Under Dartmoor Skies - at Halloween

 

 Dartmoor at Dusk on All Hallows' Eve

It couldn't have been timed better, for just as the night was closing over the moor the mist came up from  the valley below, and wispy grey fingers reached out and enveloped everything in its path. It seemed as I walked back home the entire village and everything around me had disappeared. Spooky, and just right for Halloween.
     It was not too eerie for long though, for shortly after six o'clock the Trick or Treaters came calling, and of course I had my bag of sweets ready.

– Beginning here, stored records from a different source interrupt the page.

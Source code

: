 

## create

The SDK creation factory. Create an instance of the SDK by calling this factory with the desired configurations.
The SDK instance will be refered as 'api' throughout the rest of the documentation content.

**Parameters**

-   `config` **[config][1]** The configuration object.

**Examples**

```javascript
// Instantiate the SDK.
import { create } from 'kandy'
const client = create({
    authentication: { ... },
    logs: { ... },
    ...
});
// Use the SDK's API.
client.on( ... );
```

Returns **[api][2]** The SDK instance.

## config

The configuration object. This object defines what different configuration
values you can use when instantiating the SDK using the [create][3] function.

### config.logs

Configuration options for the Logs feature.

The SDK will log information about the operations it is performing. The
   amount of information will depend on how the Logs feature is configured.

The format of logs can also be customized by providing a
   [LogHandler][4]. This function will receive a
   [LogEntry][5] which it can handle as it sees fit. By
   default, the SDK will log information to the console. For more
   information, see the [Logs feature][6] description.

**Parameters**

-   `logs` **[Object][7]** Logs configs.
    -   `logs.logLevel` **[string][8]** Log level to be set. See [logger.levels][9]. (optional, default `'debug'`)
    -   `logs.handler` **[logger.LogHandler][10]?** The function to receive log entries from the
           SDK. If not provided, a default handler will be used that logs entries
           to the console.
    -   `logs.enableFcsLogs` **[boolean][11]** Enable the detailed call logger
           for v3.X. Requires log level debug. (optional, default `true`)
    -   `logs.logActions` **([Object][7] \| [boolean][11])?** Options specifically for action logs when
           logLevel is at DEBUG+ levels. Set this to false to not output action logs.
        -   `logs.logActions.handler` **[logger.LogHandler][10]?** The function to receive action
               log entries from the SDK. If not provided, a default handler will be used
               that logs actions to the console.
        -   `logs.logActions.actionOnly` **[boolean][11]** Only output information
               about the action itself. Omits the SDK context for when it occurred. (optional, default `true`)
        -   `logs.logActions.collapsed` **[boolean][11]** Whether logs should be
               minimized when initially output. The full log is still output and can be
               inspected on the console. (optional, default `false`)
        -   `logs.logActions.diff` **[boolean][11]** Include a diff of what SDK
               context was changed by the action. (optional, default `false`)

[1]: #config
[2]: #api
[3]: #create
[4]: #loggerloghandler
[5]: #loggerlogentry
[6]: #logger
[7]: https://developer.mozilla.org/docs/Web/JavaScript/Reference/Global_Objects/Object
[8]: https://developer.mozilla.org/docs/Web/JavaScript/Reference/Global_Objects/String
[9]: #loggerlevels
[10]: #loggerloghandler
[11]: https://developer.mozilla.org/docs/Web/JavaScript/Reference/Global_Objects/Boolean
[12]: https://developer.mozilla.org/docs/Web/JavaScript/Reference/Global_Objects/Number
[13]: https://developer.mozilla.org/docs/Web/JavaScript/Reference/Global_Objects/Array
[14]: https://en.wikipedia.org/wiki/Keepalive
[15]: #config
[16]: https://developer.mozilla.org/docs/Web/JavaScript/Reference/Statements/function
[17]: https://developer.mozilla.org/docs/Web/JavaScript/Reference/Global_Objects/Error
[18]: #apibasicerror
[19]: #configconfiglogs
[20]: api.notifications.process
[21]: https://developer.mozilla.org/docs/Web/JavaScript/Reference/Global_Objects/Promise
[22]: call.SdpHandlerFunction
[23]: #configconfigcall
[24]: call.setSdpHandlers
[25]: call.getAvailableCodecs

   Cheeky Tom and brother George

 
Where Have all the Hedgehogs Gone? Wherever they are they are certainly not here. Maybe it's because at approximately 500 metres, or c1200 feet above sea level we are too high for their habitat. A couple of years ago I took George and Tom to Mrs Tiggywinkle's Hedgehog Sanctuary where my name had been put on a waiting list to 'Adopt a Hedgehog.'
     At last, after a wait of about three months, the great day came, and Tom, George and I set forth to collect our hedgehog, complete with an old baby blanket in a cardboard box in the car boot. We called our new arrival "Pickles" - it was meant to be "Prickles" (very original!) but Thomas had a slight lisp and couldn't pronounce the R - and we arrived home and released Pickles into the garden. Off he went, scurrying into the undergrowth and he was never to be seen again - ever. After reading up on hedgehogs I was amazed to learn that they can  walk up to three miles in their nocturnal ramblings, so maybe Pickles went AWOL in search of a Mrs Pickles and wandered down the hill to the neighbouring village.   
     I mention hedgehogs as the next big event for us is Bonfire or Guy Fawkes Night on 5th November -  not I hasten to add, do we intend to roast a hedgehog! Quite the opposite. For the last few weeks we have been gathering wood and now we have a respectable pile on the village green, complete with the inevitable guy. In these days of Health and Safety everything is very controlled, from checking the bonfire for hedgehogs to a nominated Responsible Person to Let Off the Fireworks. Apart from the fire to keep the adults warm there will be a spicy punch to drink, then as the blaze is reduced to glowing embers, there will be a strategic retreat to the pub for a fish 'n chips supper.
 
 
 But if the weather is anything like it has been over this past week, it will not be cold.
     It is said that while the rest of the world has a 'climate', we Brits have 'weather,' and the weather is indeed a national topic of conversation, especially recently for it has been exceptionally warm for November. Last week-end I went across the road from my house, over the stile, and down a bridle path, and into a large field.   At the end of the field there are three or four enormous holly trees laden with a blaze of orangey red berries, and the temperature must have been over 20 degrees in the November sun. The trees were truly a magnificent sight, and if the old wives' tale that masses of holly berries on the trees means that we are in for a hard cold winter, then we had better start stoking up the fires already. I won't mind, because I shall be Down Under, sitting on the verandah having just come up from the beach after my swim in the balmy waters of the Pacific ocean, sipping my chilled white wine, and asking my son-in-law to throw another prawn (and Aussies, I do NOT mean an Englishman!!) on the barbie, please.
In the meanwhile, Remember, Remember the fifth of November
                              The gunpowder treason and plot ...
 
 and the plot still resonates today as there is the ritual searching of the cellars of the Houses of Parliament before each state opening of Parliament by the Queen.